• **Your assignment**
Look through the records below, and copy out every line that holds the string "model".
(Entries supplied Opens)
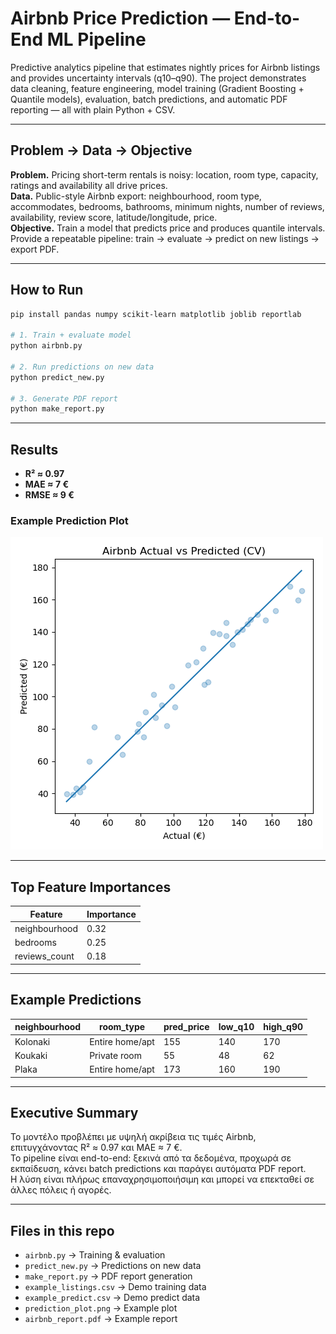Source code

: # Airbnb Price Prediction — End-to-End ML Pipeline

Predictive analytics pipeline that estimates nightly prices for Airbnb listings and provides uncertainty intervals (q10–q90). The project demonstrates data cleaning, feature engineering, model training (Gradient Boosting + Quantile models), evaluation, batch predictions, and automatic PDF reporting — all with plain Python + CSV.

---

## Problem → Data → Objective
**Problem.** Pricing short-term rentals is noisy: location, room type, capacity, ratings and availability all drive prices.  
**Data.** Public-style Airbnb export: neighbourhood, room type, accommodates, bedrooms, bathrooms, minimum nights, number of reviews, availability, review score, latitude/longitude, price.  
**Objective.** Train a model that predicts price and produces quantile intervals. Provide a repeatable pipeline: train → evaluate → predict on new listings → export PDF.

---

## How to Run
```bash
pip install pandas numpy scikit-learn matplotlib joblib reportlab

# 1. Train + evaluate model
python airbnb.py          

# 2. Run predictions on new data
python predict_new.py     

# 3. Generate PDF report
python make_report.py     
```

---

## Results
- **R² ≈ 0.97**  
- **MAE ≈ 7 €**  
- **RMSE ≈ 9 €**

### Example Prediction Plot
![Prediction Plot](prediction_plot.png)

---

## Top Feature Importances
| Feature          | Importance |
|------------------|------------|
| neighbourhood    | 0.32       |
| bedrooms         | 0.25       |
| reviews_count    | 0.18       |

---

## Example Predictions
| neighbourhood | room_type       | pred_price | low_q10 | high_q90 |
|---------------|-----------------|------------|---------|----------|
| Kolonaki      | Entire home/apt | 155        | 140     | 170      |
| Koukaki       | Private room    | 55         | 48      | 62       |
| Plaka         | Entire home/apt | 173        | 160     | 190      |

---

## Executive Summary
Το μοντέλο προβλέπει με υψηλή ακρίβεια τις τιμές Airbnb, επιτυγχάνοντας R² ≈ 0.97 και MAE ≈ 7 €.  
Το pipeline είναι end-to-end: ξεκινά από τα δεδομένα, προχωρά σε εκπαίδευση, κάνει batch predictions και παράγει αυτόματα PDF report.  
Η λύση είναι πλήρως επαναχρησιμοποιήσιμη και μπορεί να επεκταθεί σε άλλες πόλεις ή αγορές.

---

## Files in this repo
- `airbnb.py` → Training & evaluation  
- `predict_new.py` → Predictions on new data  
- `make_report.py` → PDF report generation  
- `example_listings.csv` → Demo training data  
- `example_predict.csv` → Demo predict data  
- `prediction_plot.png` → Example plot  
- `airbnb_report.pdf` → Example report  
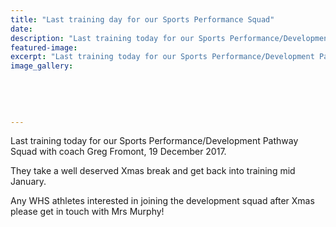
 ```yaml
---
title: "Last training day for our Sports Performance Squad"
date: 
description: "Last training today for our Sports Performance/Development Pathway Squad at WHS with coach Greg Fromont..."
featured-image: 
excerpt: "Last training today for our Sports Performance/Development Pathway Squad at WHS with coach Greg Fromont."
image_gallery:
	
	
	
	
	
---
```


<p><span>Last training today for our Sports Performance/Development Pathway Squad with coach Greg Fromont, 19 December 2017.&nbsp;</span></p>
<p><span>They take a well deserved Xmas break and get back into training mid January.</span></p>
<p><span>Any WHS athletes interested in joining the development squad after Xmas please get in touch with Mrs Murphy!</span></p>

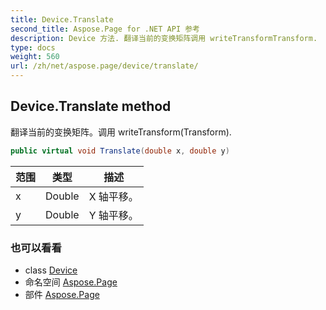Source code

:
 ```yaml
---
title: Device.Translate
second_title: Aspose.Page for .NET API 参考
description: Device 方法. 翻译当前的变换矩阵调用 writeTransformTransform.
type: docs
weight: 560
url: /zh/net/aspose.page/device/translate/
---
```

## Device.Translate method

翻译当前的变换矩阵。调用 writeTransform(Transform).

```csharp
public virtual void Translate(double x, double y)
```

| 范围 | 类型 | 描述 |
| --- | --- | --- |
| x | Double | X 轴平移。 |
| y | Double | Y 轴平移。 |

### 也可以看看

* class [Device](../)
* 命名空间 [Aspose.Page](../../device/)
* 部件 [Aspose.Page](../../../)


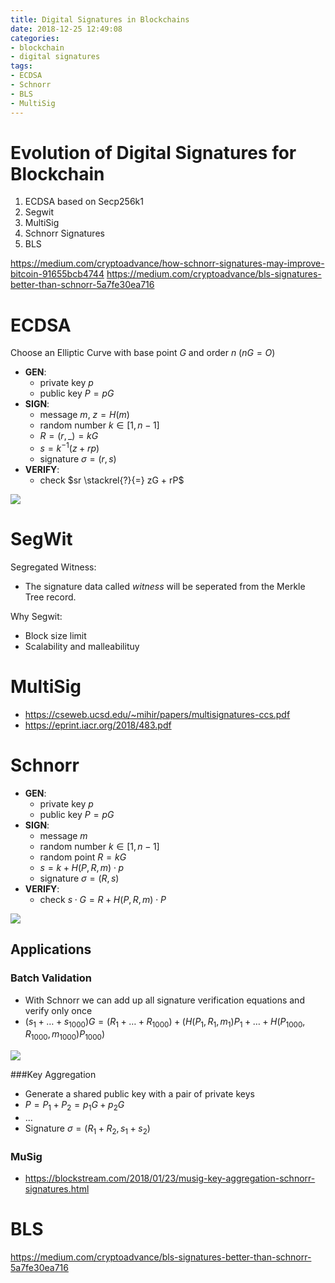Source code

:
 ```yaml
---
title: Digital Signatures in Blockchains
date: 2018-12-25 12:49:08
categories:
- blockchain
- digital signatures
tags:
- ECDSA
- Schnorr
- BLS
- MultiSig
---
```


# Evolution of Digital Signatures for Blockchain

1. ECDSA based on Secp256k1
2. Segwit
3. MultiSig
4. Schnorr Signatures
5. BLS

https://medium.com/cryptoadvance/how-schnorr-signatures-may-improve-bitcoin-91655bcb4744
https://medium.com/cryptoadvance/bls-signatures-better-than-schnorr-5a7fe30ea716

# ECDSA

Choose an Elliptic Curve with base point $G$ and order $n$ ($nG = O$)

- **GEN**:
  - private key $p$
  - public key $P = pG$
- **SIGN**:
  - message $m$, $z = H(m)$
  - random number $k \in [1, n-1]$
  - $R = (r, \_) = kG$
  - $s = k^{-1}(z + rp)$
  - signature $\sigma = (r, s)$
- **VERIFY**:
  - check $sr \stackrel{?}{=} zG + rP$

![](ecdsa.png)

# SegWit

Segregated Witness:
- The signature data called *witness* will be seperated from the Merkle Tree record.

Why Segwit:
- Block size limit
- Scalability and malleabilituy



# MultiSig

- https://cseweb.ucsd.edu/~mihir/papers/multisignatures-ccs.pdf
- https://eprint.iacr.org/2018/483.pdf



# Schnorr

- **GEN**:
  - private key $p$
  - public key $P = pG$
- **SIGN**:
  - message $m$
  - random number $k \in [1, n-1]$
  - random point $R = kG$
  - $s = k + H(P, R, m) \cdot p$
  - signature $\sigma = (R, s)$
- **VERIFY**:
  - check $s \cdot G = R + H(P, R, m) \cdot P$

![](schnorr.png)

## Applications

### Batch Validation

- With Schnorr we can add up all signature verification equations and verify only once
- $(s_{1} + \dots + s_{1000})G = (R_{1}+ \dots +R_{1000}) + (H(P_{1},R_{1},m_{1})P_{1} + \dots + H(P_{1000},R_{1000},m_{1000})P_{1000})$

![](batch-validation.png)

###Key Aggregation

- Generate a shared public key with a pair of private keys
- $P = P_{1} + P_{2} = p_{1}G + p_{2}G$
- ...
- Signature $\sigma = (R_{1}+R_{2}, s_{1}+s_{2})$

### MuSig

- https://blockstream.com/2018/01/23/musig-key-aggregation-schnorr-signatures.html

# BLS

https://medium.com/cryptoadvance/bls-signatures-better-than-schnorr-5a7fe30ea716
(Entries supplied Closes)
• **Your response**
Predictive analytics pipeline that estimates nightly prices for Airbnb listings and provides uncertainty intervals (q10–q90). The project demonstrates data cleaning, feature engineering, model training (Gradient Boosting + Quantile models), evaluation, batch predictions, and automatic PDF reporting — all with plain Python + CSV.
**Objective.** Train a model that predicts price and produces quantile intervals. Provide a repeatable pipeline: train → evaluate → predict on new listings → export PDF.
# 1. Train + evaluate model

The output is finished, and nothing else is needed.